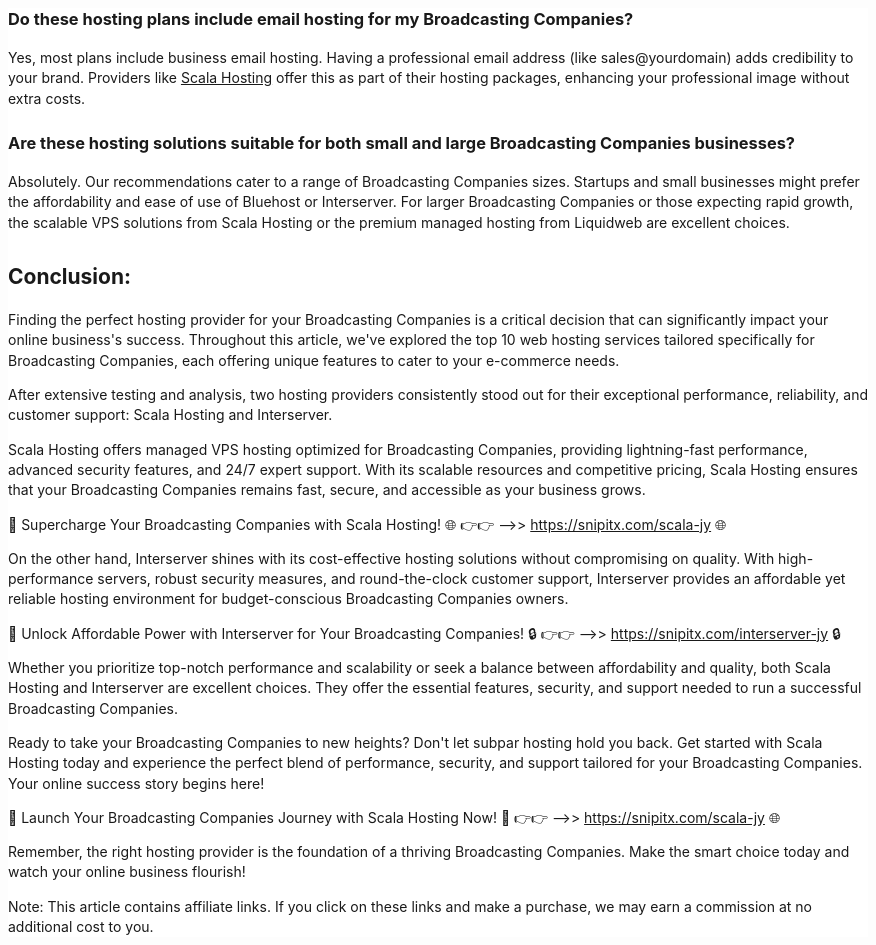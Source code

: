 ### Do these hosting plans include email hosting for my Broadcasting Companies? 
Yes, most plans include business email hosting. Having a professional email address (like sales@yourdomain) adds credibility to your brand. Providers like [Scala Hosting](https://snipitx.com/scala-jy) offer this as part of their hosting packages, enhancing your professional image without extra costs.

### Are these hosting solutions suitable for both small and large Broadcasting Companies businesses? 
Absolutely. Our recommendations cater to a range of Broadcasting Companies sizes. Startups and small businesses might prefer the affordability and ease of use of Bluehost or Interserver. For larger Broadcasting Companies or those expecting rapid growth, the scalable VPS solutions from Scala Hosting or the premium managed hosting from Liquidweb are excellent choices.

## Conclusion:

Finding the perfect hosting provider for your Broadcasting Companies is a critical decision that can significantly impact your online business's success. Throughout this article, we've explored the top 10 web hosting services tailored specifically for Broadcasting Companies, each offering unique features to cater to your e-commerce needs.

After extensive testing and analysis, two hosting providers consistently stood out for their exceptional performance, reliability, and customer support: Scala Hosting and Interserver.

Scala Hosting offers managed VPS hosting optimized for Broadcasting Companies, providing lightning-fast performance, advanced security features, and 24/7 expert support. With its scalable resources and competitive pricing, Scala Hosting ensures that your Broadcasting Companies remains fast, secure, and accessible as your business grows.

🚀 Supercharge Your Broadcasting Companies with Scala Hosting! 🌐
👉👉 -->> https://snipitx.com/scala-jy 🌐

On the other hand, Interserver shines with its cost-effective hosting solutions without compromising on quality. With high-performance servers, robust security measures, and round-the-clock customer support, Interserver provides an affordable yet reliable hosting environment for budget-conscious Broadcasting Companies owners.

💸 Unlock Affordable Power with Interserver for Your Broadcasting Companies! 🔒
👉👉 -->> https://snipitx.com/interserver-jy 🔒

Whether you prioritize top-notch performance and scalability or seek a balance between affordability and quality, both Scala Hosting and Interserver are excellent choices. They offer the essential features, security, and support needed to run a successful Broadcasting Companies.

Ready to take your Broadcasting Companies to new heights? Don't let subpar hosting hold you back. Get started with Scala Hosting today and experience the perfect blend of performance, security, and support tailored for your Broadcasting Companies. Your online success story begins here!

🚀 Launch Your Broadcasting Companies Journey with Scala Hosting Now! 🌟
👉👉 -->> https://snipitx.com/scala-jy 🌐

Remember, the right hosting provider is the foundation of a thriving Broadcasting Companies. Make the smart choice today and watch your online business flourish!

Note: This article contains affiliate links. If you click on these links and make a purchase, we may earn a commission at no additional cost to you.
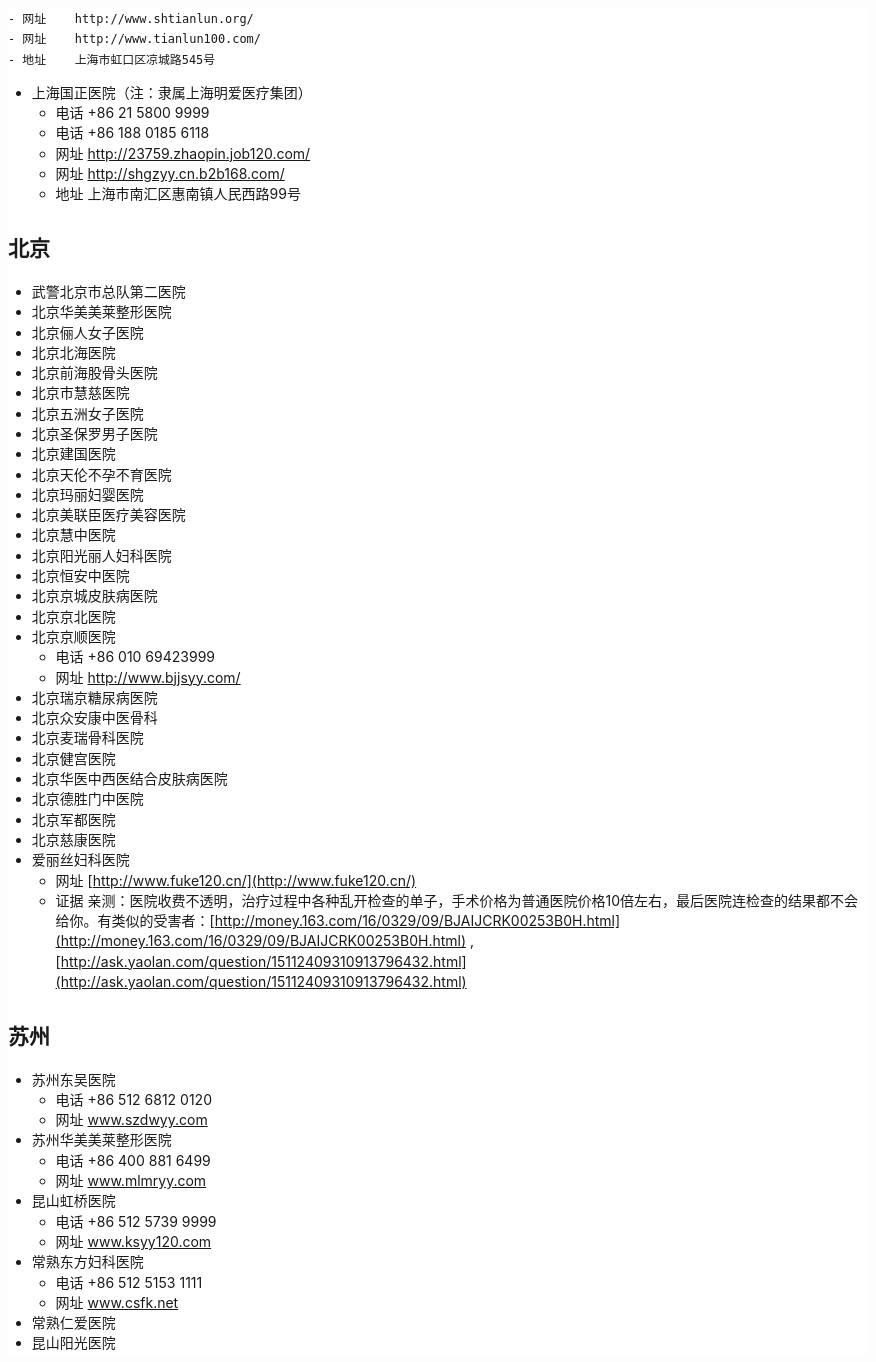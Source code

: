 	- 网址	http://www.shtianlun.org/
	- 网址	http://www.tianlun100.com/
	- 地址	上海市虹口区凉城路545号
- 上海国正医院（注：隶属上海明爱医疗集团）
	- 电话	+86  21 5800 9999
	- 电话	+86	188 0185 6118
	- 网址	http://23759.zhaopin.job120.com/
	- 网址	http://shgzyy.cn.b2b168.com/
	- 地址	上海市南汇区惠南镇人民西路99号

## 北京

- 武警北京市总队第二医院
- 北京华美美莱整形医院
- 北京俪人女子医院
- 北京北海医院
- 北京前海股骨头医院
- 北京市慧慈医院
- 北京五洲女子医院
- 北京圣保罗男子医院
- 北京建国医院
- 北京天伦不孕不育医院
- 北京玛丽妇婴医院
- 北京美联臣医疗美容医院
- 北京慧中医院
- 北京阳光丽人妇科医院
- 北京恒安中医院
- 北京京城皮肤病医院
- 北京京北医院
- 北京京顺医院
  - 电话  +86 010 69423999
  - 网址  http://www.bjjsyy.com/
- 北京瑞京糖尿病医院
- 北京众安康中医骨科
- 北京麦瑞骨科医院
- 北京健宫医院
- 北京华医中西医结合皮肤病医院
- 北京德胜门中医院
- 北京军都医院
- 北京慈康医院
- 爱丽丝妇科医院
  - 网址 [http://www.fuke120.cn/](http://www.fuke120.cn/)
  - 证据 亲测：医院收费不透明，治疗过程中各种乱开检查的单子，手术价格为普通医院价格10倍左右，最后医院连检查的结果都不会给你。有类似的受害者：[http://money.163.com/16/0329/09/BJAIJCRK00253B0H.html](http://money.163.com/16/0329/09/BJAIJCRK00253B0H.html) , [http://ask.yaolan.com/question/15112409310913796432.html](http://ask.yaolan.com/question/15112409310913796432.html)

## 苏州

- 苏州东吴医院
  - 电话 +86 512 6812 0120
  - 网址 www.szdwyy.com
- 苏州华美美莱整形医院
  - 电话 +86 400 881 6499
  - 网址 www.mlmryy.com
- 昆山虹桥医院
  - 电话 +86 512 5739 9999
  - 网址 www.ksyy120.com
- 常熟东方妇科医院
  - 电话 +86 512 5153 1111
  - 网址 www.csfk.net
- 常熟仁爱医院
- 昆山阳光医院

*WORK INSTRUCTION:*
Could you give all of the data again exactly as written, omitting any pictures?

*ANSWER SECTION:*
Source code

: ### Do these hosting plans include email hosting for my Broadcasting Companies? 
Yes, most plans include business email hosting. Having a professional email address (like sales@yourdomain) adds credibility to your brand. Providers like [Scala Hosting](https://snipitx.com/scala-jy) offer this as part of their hosting packages, enhancing your professional image without extra costs.

### Are these hosting solutions suitable for both small and large Broadcasting Companies businesses? 
Absolutely. Our recommendations cater to a range of Broadcasting Companies sizes. Startups and small businesses might prefer the affordability and ease of use of Bluehost or Interserver. For larger Broadcasting Companies or those expecting rapid growth, the scalable VPS solutions from Scala Hosting or the premium managed hosting from Liquidweb are excellent choices.

## Conclusion:

Finding the perfect hosting provider for your Broadcasting Companies is a critical decision that can significantly impact your online business's success. Throughout this article, we've explored the top 10 web hosting services tailored specifically for Broadcasting Companies, each offering unique features to cater to your e-commerce needs.

After extensive testing and analysis, two hosting providers consistently stood out for their exceptional performance, reliability, and customer support: Scala Hosting and Interserver.

Scala Hosting offers managed VPS hosting optimized for Broadcasting Companies, providing lightning-fast performance, advanced security features, and 24/7 expert support. With its scalable resources and competitive pricing, Scala Hosting ensures that your Broadcasting Companies remains fast, secure, and accessible as your business grows.

🚀 Supercharge Your Broadcasting Companies with Scala Hosting! 🌐
👉👉 -->> https://snipitx.com/scala-jy 🌐

On the other hand, Interserver shines with its cost-effective hosting solutions without compromising on quality. With high-performance servers, robust security measures, and round-the-clock customer support, Interserver provides an affordable yet reliable hosting environment for budget-conscious Broadcasting Companies owners.

💸 Unlock Affordable Power with Interserver for Your Broadcasting Companies! 🔒
👉👉 -->> https://snipitx.com/interserver-jy 🔒

Whether you prioritize top-notch performance and scalability or seek a balance between affordability and quality, both Scala Hosting and Interserver are excellent choices. They offer the essential features, security, and support needed to run a successful Broadcasting Companies.

Ready to take your Broadcasting Companies to new heights? Don't let subpar hosting hold you back. Get started with Scala Hosting today and experience the perfect blend of performance, security, and support tailored for your Broadcasting Companies. Your online success story begins here!

🚀 Launch Your Broadcasting Companies Journey with Scala Hosting Now! 🌟
👉👉 -->> https://snipitx.com/scala-jy 🌐

Remember, the right hosting provider is the foundation of a thriving Broadcasting Companies. Make the smart choice today and watch your online business flourish!

Note: This article contains affiliate links. If you click on these links and make a purchase, we may earn a commission at no additional cost to you.
Source code

: 	- 网址	http://www.shtianlun.org/
	- 网址	http://www.tianlun100.com/
	- 地址	上海市虹口区凉城路545号
- 上海国正医院（注：隶属上海明爱医疗集团）
	- 电话	+86  21 5800 9999
	- 电话	+86	188 0185 6118
	- 网址	http://23759.zhaopin.job120.com/
	- 网址	http://shgzyy.cn.b2b168.com/
	- 地址	上海市南汇区惠南镇人民西路99号

## 北京

- 武警北京市总队第二医院
- 北京华美美莱整形医院
- 北京俪人女子医院
- 北京北海医院
- 北京前海股骨头医院
- 北京市慧慈医院
- 北京五洲女子医院
- 北京圣保罗男子医院
- 北京建国医院
- 北京天伦不孕不育医院
- 北京玛丽妇婴医院
- 北京美联臣医疗美容医院
- 北京慧中医院
- 北京阳光丽人妇科医院
- 北京恒安中医院
- 北京京城皮肤病医院
- 北京京北医院
- 北京京顺医院
  - 电话  +86 010 69423999
  - 网址  http://www.bjjsyy.com/
- 北京瑞京糖尿病医院
- 北京众安康中医骨科
- 北京麦瑞骨科医院
- 北京健宫医院
- 北京华医中西医结合皮肤病医院
- 北京德胜门中医院
- 北京军都医院
- 北京慈康医院
- 爱丽丝妇科医院
  - 网址 [http://www.fuke120.cn/](http://www.fuke120.cn/)
  - 证据 亲测：医院收费不透明，治疗过程中各种乱开检查的单子，手术价格为普通医院价格10倍左右，最后医院连检查的结果都不会给你。有类似的受害者：[http://money.163.com/16/0329/09/BJAIJCRK00253B0H.html](http://money.163.com/16/0329/09/BJAIJCRK00253B0H.html) , [http://ask.yaolan.com/question/15112409310913796432.html](http://ask.yaolan.com/question/15112409310913796432.html)

## 苏州

- 苏州东吴医院
  - 电话 +86 512 6812 0120
  - 网址 www.szdwyy.com
- 苏州华美美莱整形医院
  - 电话 +86 400 881 6499
  - 网址 www.mlmryy.com
- 昆山虹桥医院
  - 电话 +86 512 5739 9999
  - 网址 www.ksyy120.com
- 常熟东方妇科医院
  - 电话 +86 512 5153 1111
  - 网址 www.csfk.net
- 常熟仁爱医院
- 昆山阳光医院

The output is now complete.